== Problem ==
Transcribe the entire listing, keeping each word as it is.

== Data for review ==
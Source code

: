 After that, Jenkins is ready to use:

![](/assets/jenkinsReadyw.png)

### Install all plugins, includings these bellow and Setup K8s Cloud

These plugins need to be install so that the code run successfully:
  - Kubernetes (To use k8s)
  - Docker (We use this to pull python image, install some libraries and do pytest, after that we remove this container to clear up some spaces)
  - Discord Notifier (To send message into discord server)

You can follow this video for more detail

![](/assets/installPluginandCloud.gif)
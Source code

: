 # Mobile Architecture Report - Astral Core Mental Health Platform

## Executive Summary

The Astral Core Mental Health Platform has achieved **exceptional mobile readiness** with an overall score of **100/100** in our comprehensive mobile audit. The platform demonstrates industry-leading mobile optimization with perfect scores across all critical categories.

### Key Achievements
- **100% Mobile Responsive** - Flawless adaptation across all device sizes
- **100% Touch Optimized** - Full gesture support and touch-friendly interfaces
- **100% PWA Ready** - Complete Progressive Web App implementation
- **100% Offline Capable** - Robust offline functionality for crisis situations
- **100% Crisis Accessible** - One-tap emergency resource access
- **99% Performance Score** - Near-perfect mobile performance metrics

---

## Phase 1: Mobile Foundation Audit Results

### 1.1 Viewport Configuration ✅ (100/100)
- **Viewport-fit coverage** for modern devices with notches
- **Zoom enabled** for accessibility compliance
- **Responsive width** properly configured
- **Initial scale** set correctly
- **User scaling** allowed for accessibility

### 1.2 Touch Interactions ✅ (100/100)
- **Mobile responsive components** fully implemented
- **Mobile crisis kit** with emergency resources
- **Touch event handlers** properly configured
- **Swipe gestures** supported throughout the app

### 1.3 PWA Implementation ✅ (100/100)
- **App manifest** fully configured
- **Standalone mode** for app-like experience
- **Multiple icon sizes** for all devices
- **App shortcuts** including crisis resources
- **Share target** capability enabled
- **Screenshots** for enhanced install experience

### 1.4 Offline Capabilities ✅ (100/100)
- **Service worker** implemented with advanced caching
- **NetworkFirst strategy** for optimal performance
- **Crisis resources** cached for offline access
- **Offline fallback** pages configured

== Result for this task ==
Source code

: After that, Jenkins is ready to use:

![](/assets/jenkinsReadyw.png)

### Install all plugins, includings these bellow and Setup K8s Cloud

These plugins need to be install so that the code run successfully:
  - Kubernetes (To use k8s)
  - Docker (We use this to pull python image, install some libraries and do pytest, after that we remove this container to clear up some spaces)
  - Discord Notifier (To send message into discord server)

You can follow this video for more detail

![](/assets/installPluginandCloud.gif)
Source code

: # Mobile Architecture Report - Astral Core Mental Health Platform

## Executive Summary

The Astral Core Mental Health Platform has achieved **exceptional mobile readiness** with an overall score of **100/100** in our comprehensive mobile audit. The platform demonstrates industry-leading mobile optimization with perfect scores across all critical categories.

### Key Achievements
- **100% Mobile Responsive** - Flawless adaptation across all device sizes
- **100% Touch Optimized** - Full gesture support and touch-friendly interfaces
- **100% PWA Ready** - Complete Progressive Web App implementation
- **100% Offline Capable** - Robust offline functionality for crisis situations
- **100% Crisis Accessible** - One-tap emergency resource access
- **99% Performance Score** - Near-perfect mobile performance metrics

---

## Phase 1: Mobile Foundation Audit Results

### 1.1 Viewport Configuration ✅ (100/100)
- **Viewport-fit coverage** for modern devices with notches
- **Zoom enabled** for accessibility compliance
- **Responsive width** properly configured
- **Initial scale** set correctly
- **User scaling** allowed for accessibility

### 1.2 Touch Interactions ✅ (100/100)
- **Mobile responsive components** fully implemented
- **Mobile crisis kit** with emergency resources
- **Touch event handlers** properly configured
- **Swipe gestures** supported throughout the app

### 1.3 PWA Implementation ✅ (100/100)
- **App manifest** fully configured
- **Standalone mode** for app-like experience
- **Multiple icon sizes** for all devices
- **App shortcuts** including crisis resources
- **Share target** capability enabled
- **Screenshots** for enhanced install experience

### 1.4 Offline Capabilities ✅ (100/100)
- **Service worker** implemented with advanced caching
- **NetworkFirst strategy** for optimal performance
- **Crisis resources** cached for offline access
- **Offline fallback** pages configured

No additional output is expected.